**Data supplied**

──────────────────────────────

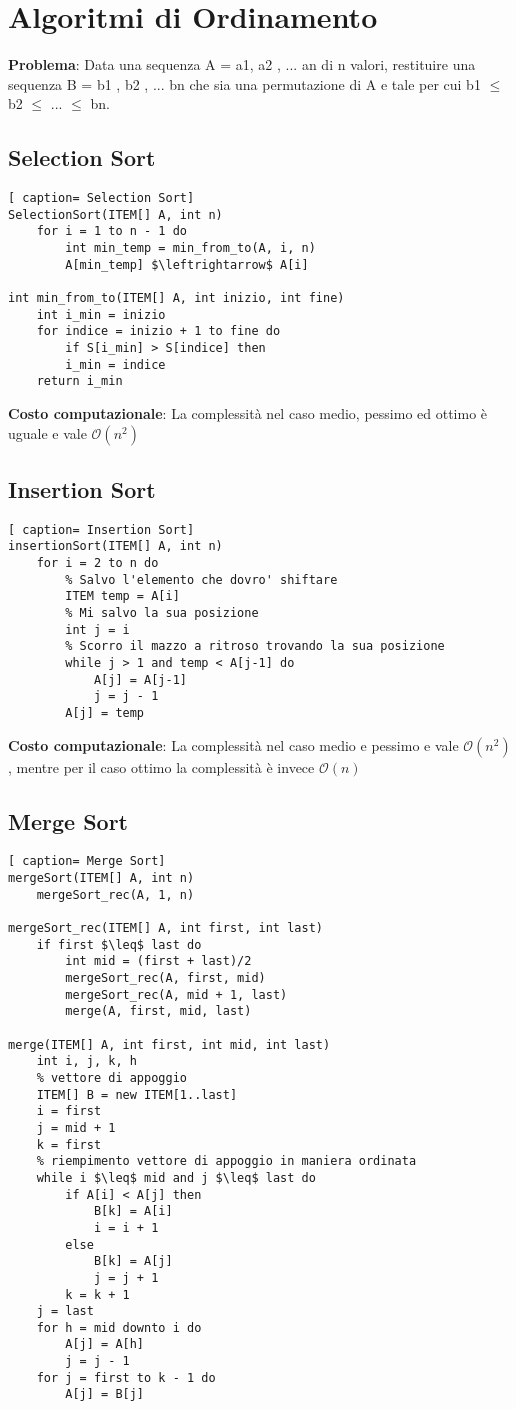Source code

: \documentclass[../cheatSheetAlgoritmi.tex]{subfiles}
\begin{document}
\section{Algoritmi di Ordinamento}
\textbf{Problema}: Data una sequenza A = a1, a2 , ... an di n valori, restituire una sequenza B = b1 , b2 , ... bn che sia una permutazione di A e tale per cui b1 $\leq$ b2 $\leq$ ... $\leq$ bn.\
\subsection{Selection Sort}
\begin{lstlisting}[ caption= Selection Sort]
SelectionSort(ITEM[] A, int n)
	for i = 1 to n - 1 do
    	int min_temp = min_from_to(A, i, n)
    	A[min_temp] $\leftrightarrow$ A[i]

int min_from_to(ITEM[] A, int inizio, int fine)
	int i_min = inizio
  	for indice = inizio + 1 to fine do
    	if S[i_min] > S[indice] then
      	i_min = indice
  	return i_min
\end{lstlisting}
\textbf{Costo computazionale}: La complessità nel caso medio, pessimo ed ottimo è uguale e vale $\mathcal{O}(n^{2})$\

\subsection{Insertion Sort}
\begin{lstlisting}[ caption= Insertion Sort]
insertionSort(ITEM[] A, int n)
	for i = 2 to n do
    	% Salvo l'elemento che dovro' shiftare
    	ITEM temp = A[i]
    	% Mi salvo la sua posizione
    	int j = i
    	% Scorro il mazzo a ritroso trovando la sua posizione
    	while j > 1 and temp < A[j-1] do
      		A[j] = A[j-1]
      		j = j - 1
    	A[j] = temp
\end{lstlisting}
\textbf{Costo computazionale}: La complessità nel caso medio e pessimo  e vale $\mathcal{O}(n^{2})$, mentre per il caso ottimo la complessità è invece $\mathcal{O}(n)$ \
\newpage
\subsection{Merge Sort}
\begin{lstlisting}[ caption= Merge Sort]
mergeSort(ITEM[] A, int n)
	mergeSort_rec(A, 1, n)

mergeSort_rec(ITEM[] A, int first, int last)
  	if first $\leq$ last do
    	int mid = (first + last)/2
    	mergeSort_rec(A, first, mid)
    	mergeSort_rec(A, mid + 1, last)
    	merge(A, first, mid, last)

merge(ITEM[] A, int first, int mid, int last)
  	int i, j, k, h
  	% vettore di appoggio
  	ITEM[] B = new ITEM[1..last]
  	i = first
  	j = mid + 1
  	k = first
  	% riempimento vettore di appoggio in maniera ordinata
  	while i $\leq$ mid and j $\leq$ last do
    	if A[i] < A[j] then
     		B[k] = A[i]
      		i = i + 1
    	else  
      		B[k] = A[j]
      		j = j + 1
    	k = k + 1
  	j = last
  	for h = mid downto i do
  		A[j] = A[h]
  		j = j - 1
  	for j = first to k - 1 do
  		A[j] = B[j]
\end{lstlisting}
\end{document}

──────────────────────────────

**Your assignment**
All of the entries above should be duplicated exactly, except for the pictures.

**Answer section**
Source code

: \documentclass[../cheatSheetAlgoritmi.tex]{subfiles}
\begin{document}
\section{Algoritmi di Ordinamento}
\textbf{Problema}: Data una sequenza A = a1, a2 , ... an di n valori, restituire una sequenza B = b1 , b2 , ... bn che sia una permutazione di A e tale per cui b1 $\leq$ b2 $\leq$ ... $\leq$ bn.\
\subsection{Selection Sort}
\begin{lstlisting}[ caption= Selection Sort]
SelectionSort(ITEM[] A, int n)
	for i = 1 to n - 1 do
    	int min_temp = min_from_to(A, i, n)
    	A[min_temp] $\leftrightarrow$ A[i]

int min_from_to(ITEM[] A, int inizio, int fine)
	int i_min = inizio
  	for indice = inizio + 1 to fine do
    	if S[i_min] > S[indice] then
      	i_min = indice
  	return i_min
\end{lstlisting}
\textbf{Costo computazionale}: La complessità nel caso medio, pessimo ed ottimo è uguale e vale $\mathcal{O}(n^{2})$\

\subsection{Insertion Sort}
\begin{lstlisting}[ caption= Insertion Sort]
insertionSort(ITEM[] A, int n)
	for i = 2 to n do
    	% Salvo l'elemento che dovro' shiftare
    	ITEM temp = A[i]
    	% Mi salvo la sua posizione
    	int j = i
    	% Scorro il mazzo a ritroso trovando la sua posizione
    	while j > 1 and temp < A[j-1] do
      		A[j] = A[j-1]
      		j = j - 1
    	A[j] = temp
\end{lstlisting}
\textbf{Costo computazionale}: La complessità nel caso medio e pessimo  e vale $\mathcal{O}(n^{2})$, mentre per il caso ottimo la complessità è invece $\mathcal{O}(n)$ \
\newpage
\subsection{Merge Sort}
\begin{lstlisting}[ caption= Merge Sort]
mergeSort(ITEM[] A, int n)
	mergeSort_rec(A, 1, n)

mergeSort_rec(ITEM[] A, int first, int last)
  	if first $\leq$ last do
    	int mid = (first + last)/2
    	mergeSort_rec(A, first, mid)
    	mergeSort_rec(A, mid + 1, last)
    	merge(A, first, mid, last)

merge(ITEM[] A, int first, int mid, int last)
  	int i, j, k, h
  	% vettore di appoggio
  	ITEM[] B = new ITEM[1..last]
  	i = first
  	j = mid + 1
  	k = first
  	% riempimento vettore di appoggio in maniera ordinata
  	while i $\leq$ mid and j $\leq$ last do
    	if A[i] < A[j] then
     		B[k] = A[i]
      		i = i + 1
    	else  
      		B[k] = A[j]
      		j = j + 1
    	k = k + 1
  	j = last
  	for h = mid downto i do
  		A[j] = A[h]
  		j = j - 1
  	for j = first to k - 1 do
  		A[j] = B[j]
\end{lstlisting}
\end{document}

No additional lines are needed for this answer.